Mia floated to her mother’s Volvo. Sitting in the driver’s seat of the twenty-year-old station wagon, she was back to beach trips and picking Tori up from basketball practice. To the two of them driving around in circles because they’d run out of things to do while talking nonstop. How had they had so much to say?

Sitting in the parking garage, she closed her eyes and dropped against the headrest. She could hear the echo of their laughter from the back of the station wagon like it was yesterday. Listening to “Airplane” on repeat because all they had ahead of them were wishes. It was all endless opportunity and thousands of choices left to make. Everything felt so possible then. So within reach.

A chime from inside her bag broke her trance. She ignored it and threw the car into reverse.

Mia was on her way to her childhood home when her phone chimed again. And again. She turned up the radio and focused on the drive. The enormous oak trees lining both sides of the street and meeting in the middle to form a canopy had always been one of her favorite things about living in the Gables. It’s what made her first winter in Philly so sad. Before she found the beauty in seasons, she’d missed the relief of driving under the canopies with the sun filtering in through the scattered gaps. It had always felt like a little bit of magic.

As soon as Mia parked in front of the garage too full of stuff to use for the car, another ding assaulted her flimsy peace. Irritated, she reached inside her purse and tore out the stupid phone. So many missed calls and voicemails from an unknown number. Only one text.

Eric: I didn’t want to do it this way. Please answer my lawyer’s call. She needs to serve you with the divorce papers. Please.

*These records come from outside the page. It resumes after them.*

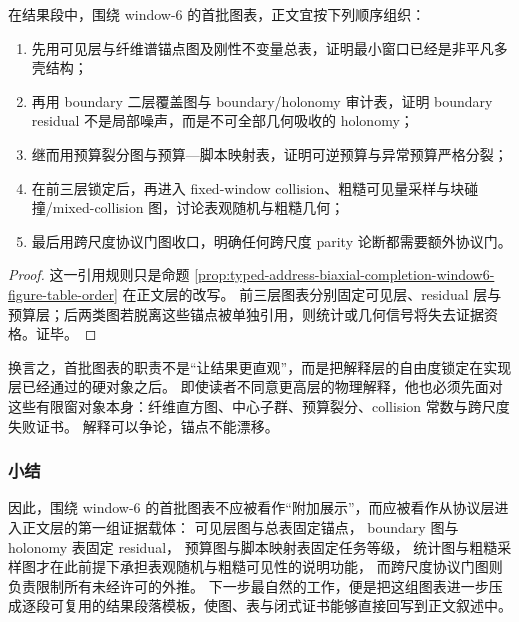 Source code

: \begin{proposition}\label{prop:typed-address-biaxial-completion-window6-figure-table-citation-rule}
在结果段中，围绕 window-\(6\) 的首批图表，正文宜按下列顺序组织：
\begin{enumerate}
  \item 先用可见层与纤维谱锚点图及刚性不变量总表，证明最小窗口已经是非平凡多壳结构；
  \item 再用 boundary 二层覆盖图与 boundary/holonomy 审计表，证明 boundary residual 不是局部噪声，而是不可全部几何吸收的 holonomy；
  \item 继而用预算裂分图与预算—脚本映射表，证明可逆预算与异常预算严格分裂；
  \item 在前三层锁定后，再进入 fixed-window collision、粗糙可见量采样与块碰撞/mixed-collision 图，讨论表观随机与粗糙几何；
  \item 最后用跨尺度协议门图收口，明确任何跨尺度 parity 论断都需要额外协议门。
\end{enumerate}
\end{proposition}

\begin{proof}
这一引用规则只是命题 \ref{prop:typed-address-biaxial-completion-window6-figure-table-order} 在正文层的改写。
前三层图表分别固定可见层、residual 层与预算层；后两类图若脱离这些锚点被单独引用，则统计或几何信号将失去证据资格。证毕。
\end{proof}

换言之，首批图表的职责不是“让结果更直观”，而是把解释层的自由度锁定在实现层已经通过的硬对象之后。
即使读者不同意更高层的物理解释，他也必须先面对这些有限窗对象本身：纤维直方图、中心子群、预算裂分、collision 常数与跨尺度失败证书。
解释可以争论，锚点不能漂移。

\subsubsection{小结}\label{subsubsec:typed-address-biaxial-completion-window6-figure-table-summary}
因此，围绕 window-\(6\) 的首批图表不应被看作“附加展示”，而应被看作从协议层进入正文层的第一组证据载体：
可见层图与总表固定锚点，
boundary 图与 holonomy 表固定 residual，
预算图与脚本映射表固定任务等级，
统计图与粗糙采样图才在此前提下承担表观随机与粗糙可见性的说明功能，
而跨尺度协议门图则负责限制所有未经许可的外推。
下一步最自然的工作，便是把这组图表进一步压成逐段可复用的结果段落模板，使图、表与闭式证书能够直接回写到正文叙述中。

Nausea swelled like the crescendo in Beethoven’s Fifth. Belatedly, she’d registered her conversation with Tori. Why had she told her she was already divorced? Mia was putting her key in the front door when she acknowledged why. It had taken three seconds to see that Tori had gotten the manual to Life while Mia’s had obviously gotten lost in the mail.

She pushed open the door and entered the home that had been her grandparents’ and then her mother’s. Sixty years worth of memories she’d barely started sorting. Stacks of boxes and rolls of tape and a million things Mia couldn’t part with. Her mother had never gotten rid of her parents’ things, so she’d just incorporated them in when adding her own tastes. It was sweet, but it also meant that every inch of the house was adorned with something.

Like those who’d survived the Great Depression, exiled Cubans who’d left everything behind were not great at getting rid of stuff. Everything held some future utility or sentimental value. Bonus points for both.

When her phone started ringing in her hand, Mia looked down at the 215 area code. She threw the damn thing across the room, watching as it landed on the white Pottery Barn couch her mother kept pristine, even when Mia was a teen who spilled everything.

How was she going to explain to Tori that everything in her life was a mess and she had six weeks to figure out what to do with a collection of hand-painted wooden roosters among so many other things? Giving up before she’d started for the day, Mia trudged from the foyer and down the hall to her old bedroom turned guest room. All the furniture was still the same, but the bedspread was boring beige and all her posters were gone.

Tired, she collapsed onto the bed that still felt like hers and tried to remember what it was like to know what she was doing. Or to at least go back to the time when she didn’t know the difference between confidence and delusion.